The number of coyotes in the state, according to Illinois Department of Natural Resources, has grown over 40% in the last decade.

Rockford city leaders are working on a plan for a town hall meeting with residents to address the coyote problem. Avoiding a run in with a coyote is becoming a bit difficult in many areas around Rockford.

Being a little smarter at avoiding an encounter with a coyote is a good idea. With two small children and a 20-pound dog, I am constantly thinking about what we would do if we crossed paths with a coyote. Those thoughts led me to Illinois Wildlife's tips to try and prevent a coyote encounter entirely.

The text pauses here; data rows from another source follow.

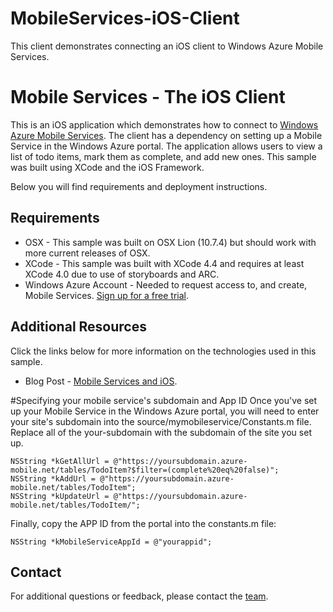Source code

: MobileServices-iOS-Client
=========================

This client demonstrates connecting an iOS client to Windows Azure Mobile Services.



# Mobile Services - The iOS Client
This is an iOS application which demonstrates how to connect to [Windows Azure Mobile Services](https://www.windowsazure.com/en-us/develop/mobile/).  The client has a dependency on setting up a Mobile Service in the Windows Azure portal.  The application allows users to view a list of todo items, mark them as complete, and add new ones.  This sample was built using XCode and the iOS Framework.

Below you will find requirements and deployment instructions.

## Requirements
* OSX - This sample was built on OSX Lion (10.7.4) but should work with more current releases of OSX.
* XCode - This sample was built with XCode 4.4 and requires at least XCode 4.0 due to use of storyboards and ARC.
* Windows Azure Account - Needed to request access to, and create, Mobile Services.  [Sign up for a free trial](https://www.windowsazure.com/en-us/pricing/free-trial/).

## Additional Resources
Click the links below for more information on the technologies used in this sample.
* Blog Post - [Mobile Services and iOS](http://chrisrisner.com/Windows-Azure-Mobile-Services-and-iOS).

#Specifying your mobile service's subdomain and App ID
Once you've set up your Mobile Service in the Windows Azure portal, you will need to enter your site's subdomain into the source/mymobileservice/Constants.m file.  Replace all of the your-subdomain with the subdomain of the site you set up.

    NSString *kGetAllUrl = @"https://yoursubdomain.azure-mobile.net/tables/TodoItem?$filter=(complete%20eq%20false)";
    NSString *kAddUrl = @"https://yoursubdomain.azure-mobile.net/tables/TodoItem";
    NSString *kUpdateUrl = @"https://yoursubdomain.azure-mobile.net/tables/TodoItem/";

Finally, copy the APP ID from the portal into the constants.m file:

    NSString *kMobileServiceAppId = @"yourappid";

## Contact

For additional questions or feedback, please contact the [team](mailto:chrisner@microsoft.com).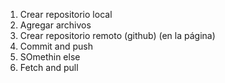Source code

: 1. Crear repositorio local
2. Agregar archivos
3. Crear repositorio remoto (github) (en la página)
4. Commit and push
5. SOmethin else
6. Fetch and pull
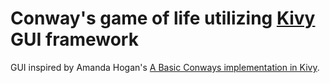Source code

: <h1>Conway's game of life utilizing <a href="https://kivy.org">Kivy</a> GUI framework</h1>

<p>
  GUI inspired by Amanda Hogan's <a href="https://www.youtube.com/watch?v=5on8Ybe41tE">A Basic Conways implementation in Kivy</a>.   
</p>
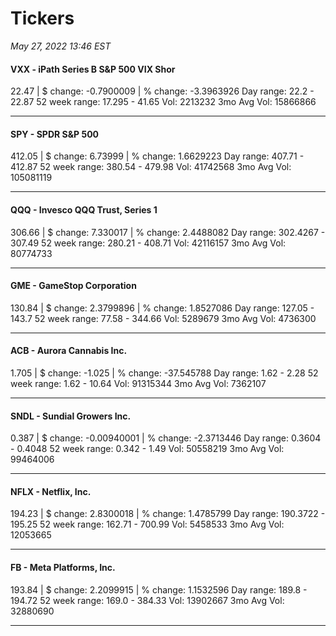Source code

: # Tickers
*May 27, 2022 13:46 EST*

#### VXX - iPath Series B S&P 500 VIX Shor
22.47 | $ change: -0.7900009 | % change: -3.3963926
Day range: 22.2 - 22.87 52 week range: 17.295 - 41.65
Vol: 2213232 3mo Avg Vol: 15866866

---

#### SPY - SPDR S&P 500
412.05 | $ change: 6.73999 | % change: 1.6629223
Day range: 407.71 - 412.87 52 week range: 380.54 - 479.98
Vol: 41742568 3mo Avg Vol: 105081119

---

#### QQQ - Invesco QQQ Trust, Series 1
306.66 | $ change: 7.330017 | % change: 2.4488082
Day range: 302.4267 - 307.49 52 week range: 280.21 - 408.71
Vol: 42116157 3mo Avg Vol: 80774733

---

#### GME - GameStop Corporation
130.84 | $ change: 2.3799896 | % change: 1.8527086
Day range: 127.05 - 143.7 52 week range: 77.58 - 344.66
Vol: 5289679 3mo Avg Vol: 4736300

---

#### ACB - Aurora Cannabis Inc.
1.705 | $ change: -1.025 | % change: -37.545788
Day range: 1.62 - 2.28 52 week range: 1.62 - 10.64
Vol: 91315344 3mo Avg Vol: 7362107

---

#### SNDL - Sundial Growers Inc.
0.387 | $ change: -0.00940001 | % change: -2.3713446
Day range: 0.3604 - 0.4048 52 week range: 0.342 - 1.49
Vol: 50558219 3mo Avg Vol: 99464006

---

#### NFLX - Netflix, Inc.
194.23 | $ change: 2.8300018 | % change: 1.4785799
Day range: 190.3722 - 195.25 52 week range: 162.71 - 700.99
Vol: 5458533 3mo Avg Vol: 12053665

---

#### FB - Meta Platforms, Inc.
193.84 | $ change: 2.2099915 | % change: 1.1532596
Day range: 189.8 - 194.72 52 week range: 169.0 - 384.33
Vol: 13902667 3mo Avg Vol: 32880690

---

  1. Do not run if a coyote approaches you. Safety procedures for dealing with coyotes are different than those for dealing with an unknown dog. Yell, stand up straight and wave your arms (the goal is to make yourself appear larger), or throw something at the coyote to make it move away (the goal is to scare it away, not to injure it).
  2. Teach your kids what to do if they see a coyote. Have them throw their arms up in the air and yell “like a monster” to scare the coyote away.
  3. Do not leave small pets unattended when they are outside, especially at night. Consider the use of fencing or kennel runs to protect small pets.
  4. Do not feed coyotes. Property owners should limit the availability of unintentional food sources such as bird food, pet food, ripe fruit or trash.
  5. Comply with local ordinances that require oversight/restraint of pets. Coyotes that are protecting their den or young will vigorously defend the area. Simply walking your dog in another area keeps everyone safe.
  6. Target the responsible coyote(s) when a pattern of “undesirable” behavior develops. Usually it will be easier to change human and domestic animal use of an area than to capture the coyote(s). Recognize that coyote population reduction (removing some or all of the coyotes in an area) is usually unrealistic and always temporary. Removal of coyotes also requires time, effort and funding.
  7. Alert residents of the neighborhood and the local municipality (e.g., police, public safety officer) if, and as soon as, a problem develops with a coyote.

If you need a coyote removed, you should hire a nuisance wildlife control operator who is licensed by the Illinois Department of Natural Resources (IDNR). These animals are humanely euthanized, not relocated.